In 1997, Curtis left KU for the Kauffman Foundation in Kansas City. While obtaining an MBA from UMKC, he held three positions for Kauffman in their entrepreneurial education division. The last position was in partnership with the Direct Marketing Association which led to an opportunity to return to KU.
In 2000, Curtis accepted a newly created position for KU Continuing Education titled Associate Director for Marketing. He created the KUCE Information Center, then moved on to program director to help create the Osher Lifelong Learning Institute and the Duke Tip Scholar Weekends at KU.
In 2005, Curtis became program director for KU Info, a unique KU tradition of 45+ years whose pre-internet reputation was the ability to answer to any question under the sun. The program was restructured under Curtis to embrace a variety of electronic forums. KU Info went from answering 100 questions a day in 2006 to 300 a day in 2011.
His newest challenge came about in January of 2016. Along with his KU Info responsibilities, he now serves as Director of the DeBruce Center, a building that doubles as a shrine for the original rules of basketball and a student gathering center complete with a dining facility and retail shop.
Other current activities include:
- Advisor for several student groups in community service and leadership.
- Instructor for COMS 202, Intro to Leadership Studies, for nine years.
- Graduated in the inaugural class of the KU Staff Fellows Program, and helps lead the SFP advisory board.
- Was awarded the 2010 Citation for Leadership and Achievement in Student Services and was one of the 2011 Men of Merit.
Curtis relishes a small role in community development. At age 25, he was the youngest person to go through the Leadership Lawrence program, has served on their advisory board for 20 years and earned the Lawrence Chamber community leadership award in 2004. He is a Paul Harris Fellow with the Lawrence Rotary Club and served a 15-year board position with Kansas International, a local trade association. His primary passion remains his wife of 15 years and two sons, ages 11 and 12.
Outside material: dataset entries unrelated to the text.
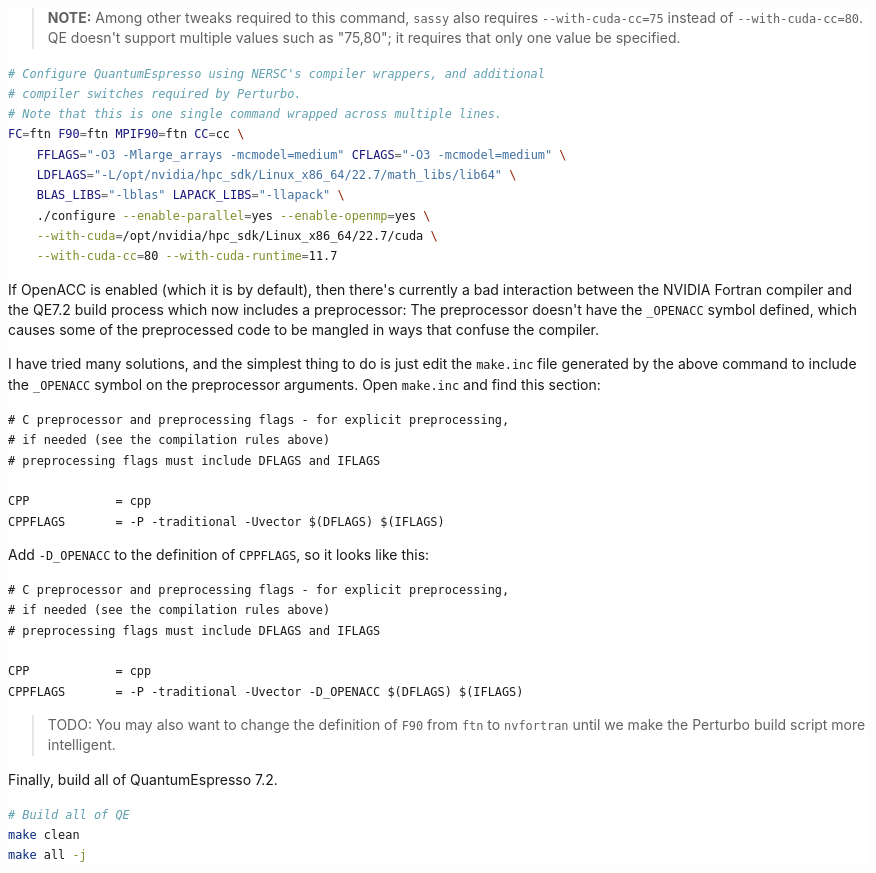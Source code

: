 > **NOTE:**  Among other tweaks required to this command, `sassy` also
> requires `--with-cuda-cc=75` instead of `--with-cuda-cc=80`.  QE doesn't
> support multiple values such as "75,80"; it requires that only one value be
> specified.

```sh
# Configure QuantumEspresso using NERSC's compiler wrappers, and additional
# compiler switches required by Perturbo.
# Note that this is one single command wrapped across multiple lines.
FC=ftn F90=ftn MPIF90=ftn CC=cc \
    FFLAGS="-O3 -Mlarge_arrays -mcmodel=medium" CFLAGS="-O3 -mcmodel=medium" \
    LDFLAGS="-L/opt/nvidia/hpc_sdk/Linux_x86_64/22.7/math_libs/lib64" \
    BLAS_LIBS="-lblas" LAPACK_LIBS="-llapack" \
    ./configure --enable-parallel=yes --enable-openmp=yes \
    --with-cuda=/opt/nvidia/hpc_sdk/Linux_x86_64/22.7/cuda \
    --with-cuda-cc=80 --with-cuda-runtime=11.7
```

If OpenACC is enabled (which it is by default), then there's currently a bad
interaction between the NVIDIA Fortran compiler and the QE7.2 build process
which now includes a preprocessor:  The preprocessor doesn't have the
`_OPENACC` symbol defined, which causes some of the preprocessed code to be
mangled in ways that confuse the compiler.

I have tried many solutions, and the simplest thing to do is just edit the
`make.inc` file generated by the above command to include the `_OPENACC`
symbol on the preprocessor arguments.  Open `make.inc` and find this section:

```make
# C preprocessor and preprocessing flags - for explicit preprocessing,
# if needed (see the compilation rules above)
# preprocessing flags must include DFLAGS and IFLAGS

CPP            = cpp 
CPPFLAGS       = -P -traditional -Uvector $(DFLAGS) $(IFLAGS)
```

Add `-D_OPENACC` to the definition of `CPPFLAGS`, so it looks like this:

```make
# C preprocessor and preprocessing flags - for explicit preprocessing,
# if needed (see the compilation rules above)
# preprocessing flags must include DFLAGS and IFLAGS

CPP            = cpp 
CPPFLAGS       = -P -traditional -Uvector -D_OPENACC $(DFLAGS) $(IFLAGS)
```

> TODO:  You may also want to change the definition of `F90` from `ftn` to
> `nvfortran` until we make the Perturbo build script more intelligent.

Finally, build all of QuantumEspresso 7.2.

```sh
# Build all of QE
make clean
make all -j
```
Curtis teaches in the Leadership Studies Minor because many students are already in leadership positions and haven’t yet identified them as such. Class projects, camping groups, student orgs, intramurals and even roommate situations. All these activities put them in leadership positions without a great deal of authority. By better understanding these situations, together we can develop inclusive leadership styles that will help so much when we find ourselves in more traditional authoritative roles.